Dr Bretherick is a Research and Development Scientist in the Molecular Genetics Laboratory at the Children’s and Women’s Health Centre of BC and a Clinical Assistant Professor in the Department of Pathology and Laboratory Medicine at the University of British Columbia. Karla has a B.Sc. in Cellular Molecular and Microbial Biology from the University of Calgary, a Ph.D. in Medical Genetics from the University of British Columbia, and 5 years of postdoctoral experience in cancer genetics research at the Genome Sciences Centre in the BC Cancer Research Centre. Her research experience is in molecular biology and examining how common genetic variants influence risk for complex diseases including Type 1 Diabetes, premature ovarian failure, and non-Hodgkin lymphoma. She is interested and experienced in the use of next generation sequencing to identify genetic risk factors in families with rare diseases. In her current position she is responsible for implementing and validating new molecular assays for clinical genetic testing.

Academic background

  • Postdoctoral Fellow: Genome Sciences Centre, Vancouver, 2014
  • PhD Medical Genetics, Univerisity of British Columbia, 2008
  • BSc Cellular, Molecular, and Microbial Biology, University of Calgary, 2000
Primary Research Area
Genetics genomics proteomics and related approaches
Secondary Research Area
Human Development & Aging

Research Interest

Summary: My research involves investigating new technologies for use in clinical genetic testing. I am also interested in identifying novel genetic variants in families with rare diseases.
Current Projects: My current research focuses on the validation and implementation of new technologies for clinical genetic testing. We are currently evaluating next generation sequencing (NGS) platforms for use in the clinical lab. While traditional genetic testing methods sequence only one gene at a time, NGS technology enables examination of multiple genes, or even all in the genes in the genome, with a single test.
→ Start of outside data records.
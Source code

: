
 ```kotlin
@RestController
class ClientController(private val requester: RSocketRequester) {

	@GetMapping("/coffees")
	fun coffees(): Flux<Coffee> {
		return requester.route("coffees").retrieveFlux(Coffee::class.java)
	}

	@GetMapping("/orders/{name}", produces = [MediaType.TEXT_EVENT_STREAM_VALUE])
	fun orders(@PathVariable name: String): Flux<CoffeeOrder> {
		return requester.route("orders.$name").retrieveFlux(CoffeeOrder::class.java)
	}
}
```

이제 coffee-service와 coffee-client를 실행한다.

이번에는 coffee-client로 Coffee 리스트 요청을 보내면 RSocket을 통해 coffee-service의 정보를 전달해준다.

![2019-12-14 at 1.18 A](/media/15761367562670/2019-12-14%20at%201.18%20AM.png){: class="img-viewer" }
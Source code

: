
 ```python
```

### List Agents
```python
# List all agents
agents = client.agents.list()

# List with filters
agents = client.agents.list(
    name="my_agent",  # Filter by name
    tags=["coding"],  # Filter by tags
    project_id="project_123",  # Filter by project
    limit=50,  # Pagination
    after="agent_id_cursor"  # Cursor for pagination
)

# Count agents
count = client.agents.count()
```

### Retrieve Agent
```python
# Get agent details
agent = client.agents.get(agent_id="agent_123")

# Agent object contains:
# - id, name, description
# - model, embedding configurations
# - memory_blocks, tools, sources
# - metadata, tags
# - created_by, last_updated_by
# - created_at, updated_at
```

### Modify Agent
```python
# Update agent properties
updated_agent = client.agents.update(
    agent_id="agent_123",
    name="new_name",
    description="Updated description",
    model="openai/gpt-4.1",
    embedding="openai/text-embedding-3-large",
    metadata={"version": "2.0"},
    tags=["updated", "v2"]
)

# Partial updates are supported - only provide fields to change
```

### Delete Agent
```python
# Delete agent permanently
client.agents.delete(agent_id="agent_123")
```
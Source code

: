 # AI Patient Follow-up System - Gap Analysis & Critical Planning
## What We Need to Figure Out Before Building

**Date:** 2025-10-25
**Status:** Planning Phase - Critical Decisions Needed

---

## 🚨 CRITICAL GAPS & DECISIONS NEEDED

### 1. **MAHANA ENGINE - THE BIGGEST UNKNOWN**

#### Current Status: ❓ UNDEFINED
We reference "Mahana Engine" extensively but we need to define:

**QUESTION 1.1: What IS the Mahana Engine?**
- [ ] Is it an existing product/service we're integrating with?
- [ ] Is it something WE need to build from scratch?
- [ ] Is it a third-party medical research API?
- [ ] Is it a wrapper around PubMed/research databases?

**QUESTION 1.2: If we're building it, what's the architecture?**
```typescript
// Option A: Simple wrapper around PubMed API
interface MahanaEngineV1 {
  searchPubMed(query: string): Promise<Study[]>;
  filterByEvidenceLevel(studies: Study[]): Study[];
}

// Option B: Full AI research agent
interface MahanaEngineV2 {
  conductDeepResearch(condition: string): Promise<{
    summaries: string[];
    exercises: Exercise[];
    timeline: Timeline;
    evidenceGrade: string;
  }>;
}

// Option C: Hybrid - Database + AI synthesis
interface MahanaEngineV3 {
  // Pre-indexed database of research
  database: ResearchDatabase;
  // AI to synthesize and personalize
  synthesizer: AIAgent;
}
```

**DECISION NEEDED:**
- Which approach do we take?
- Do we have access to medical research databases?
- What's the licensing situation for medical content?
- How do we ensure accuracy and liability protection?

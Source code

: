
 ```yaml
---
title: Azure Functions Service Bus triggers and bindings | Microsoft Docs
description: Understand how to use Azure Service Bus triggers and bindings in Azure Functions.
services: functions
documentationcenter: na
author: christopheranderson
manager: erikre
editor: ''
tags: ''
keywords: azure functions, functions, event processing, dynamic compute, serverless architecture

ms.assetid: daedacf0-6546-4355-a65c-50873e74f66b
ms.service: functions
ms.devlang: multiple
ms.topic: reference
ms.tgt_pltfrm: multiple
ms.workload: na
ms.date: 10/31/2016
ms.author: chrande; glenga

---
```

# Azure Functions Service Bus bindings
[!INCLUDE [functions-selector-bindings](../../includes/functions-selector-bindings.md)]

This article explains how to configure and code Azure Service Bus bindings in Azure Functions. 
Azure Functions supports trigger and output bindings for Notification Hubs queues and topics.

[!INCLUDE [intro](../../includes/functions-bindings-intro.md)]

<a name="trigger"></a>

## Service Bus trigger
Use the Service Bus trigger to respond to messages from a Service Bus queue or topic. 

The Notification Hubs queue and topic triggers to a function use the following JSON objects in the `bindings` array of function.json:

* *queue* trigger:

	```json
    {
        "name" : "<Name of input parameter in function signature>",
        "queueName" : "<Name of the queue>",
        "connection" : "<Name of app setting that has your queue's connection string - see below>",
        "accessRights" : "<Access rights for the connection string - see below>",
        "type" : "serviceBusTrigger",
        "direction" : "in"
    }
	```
This allows fast and accurate diagnosis of conditions where a specific gene defect is suspected and may also be used to identify the genetic causes of conditions when the specific gene is not known.  Implementing NGS testing in the Molecular Genetics Lab will allow us to improve and expand the scope of clinical genetic testing available in BC.

Implementation of NGS technologies allows discovery of disease genes in families with rare diseases for which a diagnosis cannot be determined.  Identifying genetic causes for rare diseases in families will alleviate uncertainty of diagnosis, provide basis for genetic counselling regarding family planning and may provide insight into therapy and treatment.